- **INPUT MATERIAL**:
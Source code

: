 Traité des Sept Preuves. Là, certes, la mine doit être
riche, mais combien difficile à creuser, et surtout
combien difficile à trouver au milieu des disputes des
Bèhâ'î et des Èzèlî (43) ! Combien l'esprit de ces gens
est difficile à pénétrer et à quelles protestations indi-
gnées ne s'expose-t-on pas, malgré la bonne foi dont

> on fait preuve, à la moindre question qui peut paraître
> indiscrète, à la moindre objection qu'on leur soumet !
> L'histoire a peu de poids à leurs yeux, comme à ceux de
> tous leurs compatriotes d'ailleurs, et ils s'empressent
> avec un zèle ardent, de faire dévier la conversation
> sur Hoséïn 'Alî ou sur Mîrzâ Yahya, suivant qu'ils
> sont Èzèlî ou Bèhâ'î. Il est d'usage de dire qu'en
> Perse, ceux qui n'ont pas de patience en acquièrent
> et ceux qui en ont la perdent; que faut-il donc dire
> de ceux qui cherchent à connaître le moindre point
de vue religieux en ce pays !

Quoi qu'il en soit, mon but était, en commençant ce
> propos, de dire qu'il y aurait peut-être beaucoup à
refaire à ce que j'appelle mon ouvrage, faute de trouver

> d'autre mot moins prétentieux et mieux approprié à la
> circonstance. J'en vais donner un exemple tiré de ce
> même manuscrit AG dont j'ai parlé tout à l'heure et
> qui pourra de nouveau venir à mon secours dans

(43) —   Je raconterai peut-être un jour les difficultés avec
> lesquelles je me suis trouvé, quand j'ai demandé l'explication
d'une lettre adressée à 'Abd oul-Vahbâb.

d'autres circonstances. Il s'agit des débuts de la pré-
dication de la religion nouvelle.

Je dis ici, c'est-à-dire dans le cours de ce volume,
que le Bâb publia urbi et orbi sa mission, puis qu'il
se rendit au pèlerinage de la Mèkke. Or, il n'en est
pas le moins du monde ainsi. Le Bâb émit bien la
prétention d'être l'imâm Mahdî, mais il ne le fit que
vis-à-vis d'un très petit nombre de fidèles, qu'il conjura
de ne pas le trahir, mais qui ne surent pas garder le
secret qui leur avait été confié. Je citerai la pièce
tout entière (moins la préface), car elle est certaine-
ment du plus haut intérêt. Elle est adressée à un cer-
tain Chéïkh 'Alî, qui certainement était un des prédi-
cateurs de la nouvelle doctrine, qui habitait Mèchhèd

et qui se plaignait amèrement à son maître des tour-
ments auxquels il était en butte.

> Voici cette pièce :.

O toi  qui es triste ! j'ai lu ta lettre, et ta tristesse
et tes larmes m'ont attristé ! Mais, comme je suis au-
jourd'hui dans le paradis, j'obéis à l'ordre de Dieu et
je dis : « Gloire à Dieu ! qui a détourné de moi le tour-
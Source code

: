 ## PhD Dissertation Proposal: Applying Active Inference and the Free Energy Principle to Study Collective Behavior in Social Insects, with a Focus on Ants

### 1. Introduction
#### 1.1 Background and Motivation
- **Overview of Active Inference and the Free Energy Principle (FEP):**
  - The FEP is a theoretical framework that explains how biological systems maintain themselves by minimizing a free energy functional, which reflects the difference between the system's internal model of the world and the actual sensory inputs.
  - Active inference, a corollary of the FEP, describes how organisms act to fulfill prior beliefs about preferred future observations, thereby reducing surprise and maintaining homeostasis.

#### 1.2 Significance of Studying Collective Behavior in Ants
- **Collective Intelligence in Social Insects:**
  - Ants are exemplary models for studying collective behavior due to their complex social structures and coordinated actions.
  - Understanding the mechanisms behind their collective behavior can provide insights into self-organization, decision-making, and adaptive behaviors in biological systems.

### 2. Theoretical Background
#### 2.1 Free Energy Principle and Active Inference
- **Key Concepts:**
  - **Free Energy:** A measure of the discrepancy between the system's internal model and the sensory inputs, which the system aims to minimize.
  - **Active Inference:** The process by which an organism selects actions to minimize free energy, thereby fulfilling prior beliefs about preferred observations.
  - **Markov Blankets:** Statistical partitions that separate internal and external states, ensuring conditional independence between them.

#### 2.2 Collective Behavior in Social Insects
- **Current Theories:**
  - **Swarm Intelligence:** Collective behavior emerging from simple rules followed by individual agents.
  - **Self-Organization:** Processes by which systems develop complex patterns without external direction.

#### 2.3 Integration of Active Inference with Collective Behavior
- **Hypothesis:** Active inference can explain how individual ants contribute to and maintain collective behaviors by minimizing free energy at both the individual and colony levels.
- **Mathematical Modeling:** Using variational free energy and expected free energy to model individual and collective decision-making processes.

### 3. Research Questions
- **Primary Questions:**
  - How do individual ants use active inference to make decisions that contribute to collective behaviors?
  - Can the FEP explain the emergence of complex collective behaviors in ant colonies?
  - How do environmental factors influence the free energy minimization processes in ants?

==

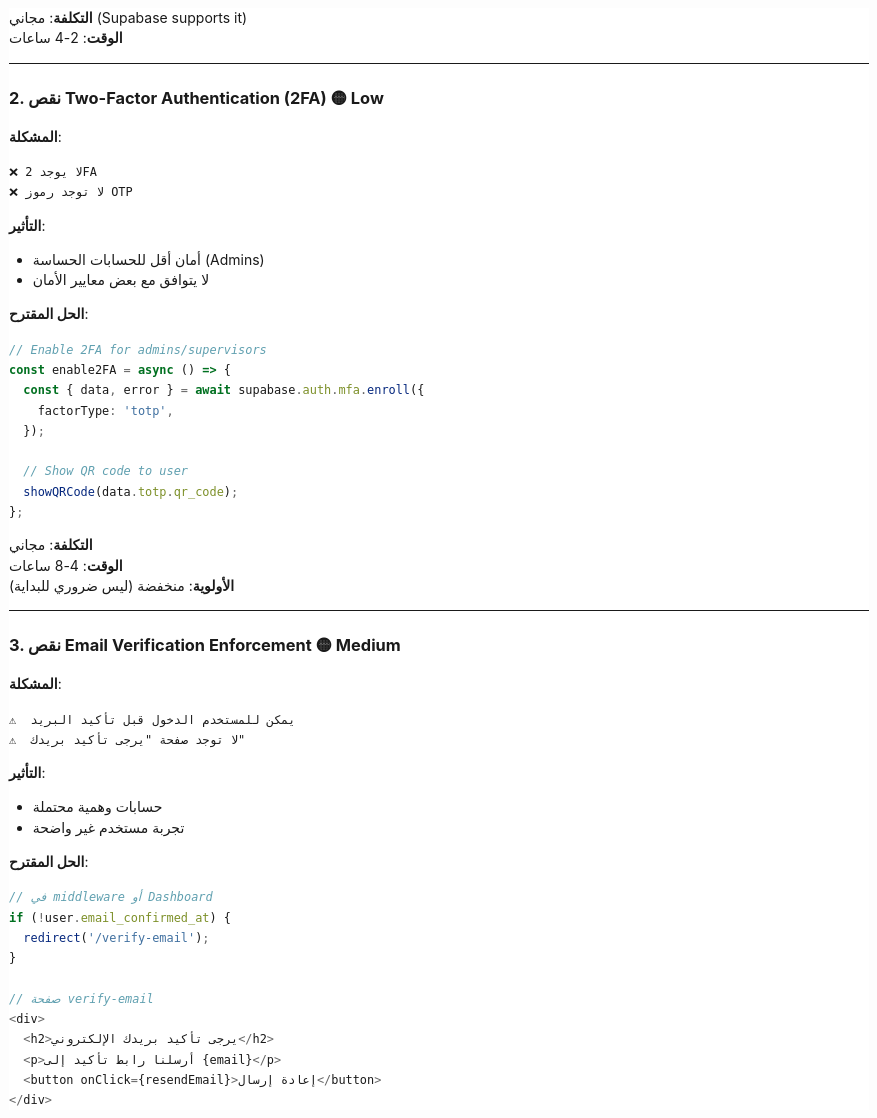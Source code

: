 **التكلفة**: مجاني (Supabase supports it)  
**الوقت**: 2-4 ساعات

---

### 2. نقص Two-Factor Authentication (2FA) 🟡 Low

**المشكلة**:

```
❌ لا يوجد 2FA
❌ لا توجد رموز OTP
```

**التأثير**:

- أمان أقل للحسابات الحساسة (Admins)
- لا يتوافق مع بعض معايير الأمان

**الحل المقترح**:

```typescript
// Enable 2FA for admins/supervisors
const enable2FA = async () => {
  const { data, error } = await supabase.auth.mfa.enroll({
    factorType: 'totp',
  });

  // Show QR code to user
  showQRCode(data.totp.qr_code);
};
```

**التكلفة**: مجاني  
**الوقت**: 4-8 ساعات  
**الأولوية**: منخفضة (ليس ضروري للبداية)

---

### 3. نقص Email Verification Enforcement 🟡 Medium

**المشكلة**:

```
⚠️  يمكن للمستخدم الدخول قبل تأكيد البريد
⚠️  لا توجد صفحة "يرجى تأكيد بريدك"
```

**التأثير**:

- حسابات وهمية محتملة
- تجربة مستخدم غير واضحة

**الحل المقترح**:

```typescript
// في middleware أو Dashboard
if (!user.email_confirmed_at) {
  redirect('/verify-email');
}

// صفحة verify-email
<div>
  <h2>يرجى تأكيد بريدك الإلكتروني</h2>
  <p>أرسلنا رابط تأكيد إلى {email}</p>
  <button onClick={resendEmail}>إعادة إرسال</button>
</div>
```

- **WHAT THE EXERCISE ASKS**: Of all the entries above, repeat only the lines from the line that has "approprié à la" to the line that has "tain Chéïkh 'Alî, qui", both lines included, exactly.

- **ANSWER AREA**:
> d'autre mot moins prétentieux et mieux approprié à la
> circonstance. J'en vais donner un exemple tiré de ce
> même manuscrit AG dont j'ai parlé tout à l'heure et
> qui pourra de nouveau venir à mon secours dans

(43) —   Je raconterai peut-être un jour les difficultés avec
> lesquelles je me suis trouvé, quand j'ai demandé l'explication
d'une lettre adressée à 'Abd oul-Vahbâb.

d'autres circonstances. Il s'agit des débuts de la pré-
dication de la religion nouvelle.

Je dis ici, c'est-à-dire dans le cours de ce volume,
que le Bâb publia urbi et orbi sa mission, puis qu'il
se rendit au pèlerinage de la Mèkke. Or, il n'en est
pas le moins du monde ainsi. Le Bâb émit bien la
prétention d'être l'imâm Mahdî, mais il ne le fit que
vis-à-vis d'un très petit nombre de fidèles, qu'il conjura
de ne pas le trahir, mais qui ne surent pas garder le
secret qui leur avait été confié. Je citerai la pièce
tout entière (moins la préface), car elle est certaine-
ment du plus haut intérêt. Elle est adressée à un cer-
tain Chéïkh 'Alî, qui certainement était un des prédi-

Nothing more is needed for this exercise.